Excerpts from a dataset
Start of Block

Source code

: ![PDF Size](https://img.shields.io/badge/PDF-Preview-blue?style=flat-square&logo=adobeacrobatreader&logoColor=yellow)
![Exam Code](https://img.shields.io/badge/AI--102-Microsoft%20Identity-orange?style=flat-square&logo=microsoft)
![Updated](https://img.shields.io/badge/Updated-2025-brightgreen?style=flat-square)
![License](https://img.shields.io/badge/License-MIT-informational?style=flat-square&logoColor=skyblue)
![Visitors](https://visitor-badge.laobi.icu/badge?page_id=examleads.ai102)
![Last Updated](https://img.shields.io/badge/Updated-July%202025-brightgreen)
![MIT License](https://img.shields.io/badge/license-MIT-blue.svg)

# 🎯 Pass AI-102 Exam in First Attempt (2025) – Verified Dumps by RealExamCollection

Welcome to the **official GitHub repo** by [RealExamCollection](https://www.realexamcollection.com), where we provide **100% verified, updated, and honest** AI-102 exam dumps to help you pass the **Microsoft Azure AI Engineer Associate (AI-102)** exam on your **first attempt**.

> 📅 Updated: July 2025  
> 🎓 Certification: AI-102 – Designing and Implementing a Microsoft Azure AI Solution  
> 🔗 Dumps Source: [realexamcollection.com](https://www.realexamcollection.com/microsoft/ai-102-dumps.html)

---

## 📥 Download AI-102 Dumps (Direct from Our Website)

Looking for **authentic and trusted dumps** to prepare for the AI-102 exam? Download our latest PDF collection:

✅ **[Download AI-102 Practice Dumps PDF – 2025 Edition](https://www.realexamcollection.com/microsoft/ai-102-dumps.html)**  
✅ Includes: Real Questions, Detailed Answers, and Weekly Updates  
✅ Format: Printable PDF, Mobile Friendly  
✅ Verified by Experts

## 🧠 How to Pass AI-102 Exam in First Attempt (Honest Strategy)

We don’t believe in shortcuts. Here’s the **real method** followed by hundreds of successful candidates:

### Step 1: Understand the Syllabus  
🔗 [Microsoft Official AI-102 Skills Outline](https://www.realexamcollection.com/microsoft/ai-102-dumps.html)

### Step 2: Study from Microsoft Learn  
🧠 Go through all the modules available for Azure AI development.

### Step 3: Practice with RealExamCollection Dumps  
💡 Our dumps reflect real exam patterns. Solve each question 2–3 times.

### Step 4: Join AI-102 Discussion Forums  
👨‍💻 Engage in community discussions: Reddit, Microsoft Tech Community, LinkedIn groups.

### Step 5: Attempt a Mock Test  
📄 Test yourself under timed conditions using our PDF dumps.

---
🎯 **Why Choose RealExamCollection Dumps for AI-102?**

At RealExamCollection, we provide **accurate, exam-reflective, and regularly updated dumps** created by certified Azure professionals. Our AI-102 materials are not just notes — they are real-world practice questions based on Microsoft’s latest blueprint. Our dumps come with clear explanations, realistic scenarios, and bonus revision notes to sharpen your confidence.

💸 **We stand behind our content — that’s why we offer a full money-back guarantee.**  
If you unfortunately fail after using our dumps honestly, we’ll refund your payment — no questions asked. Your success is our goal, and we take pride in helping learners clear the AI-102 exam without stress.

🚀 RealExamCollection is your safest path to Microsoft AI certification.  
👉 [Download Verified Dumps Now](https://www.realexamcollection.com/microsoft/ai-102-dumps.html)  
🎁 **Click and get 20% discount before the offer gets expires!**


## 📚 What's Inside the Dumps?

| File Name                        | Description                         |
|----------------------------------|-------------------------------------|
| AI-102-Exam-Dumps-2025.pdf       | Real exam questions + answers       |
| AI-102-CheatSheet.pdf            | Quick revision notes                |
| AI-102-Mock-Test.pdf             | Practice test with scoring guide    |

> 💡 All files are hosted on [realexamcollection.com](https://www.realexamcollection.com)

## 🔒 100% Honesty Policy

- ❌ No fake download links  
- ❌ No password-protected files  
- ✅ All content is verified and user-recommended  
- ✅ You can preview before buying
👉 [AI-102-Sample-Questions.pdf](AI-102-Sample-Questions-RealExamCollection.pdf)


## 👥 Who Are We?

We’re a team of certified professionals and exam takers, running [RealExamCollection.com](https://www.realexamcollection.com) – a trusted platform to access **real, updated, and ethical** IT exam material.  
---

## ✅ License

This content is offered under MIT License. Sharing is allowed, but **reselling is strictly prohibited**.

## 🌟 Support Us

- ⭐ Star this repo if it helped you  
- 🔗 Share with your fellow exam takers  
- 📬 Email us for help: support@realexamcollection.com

End of Block

→ **TASK**
In the entries above, find each line with "Mock" and list it.

→ **EXERCISE RESULT**
### Step 5: Attempt a Mock Test  
| AI-102-Mock-Test.pdf             | Practice test with scoring guide    |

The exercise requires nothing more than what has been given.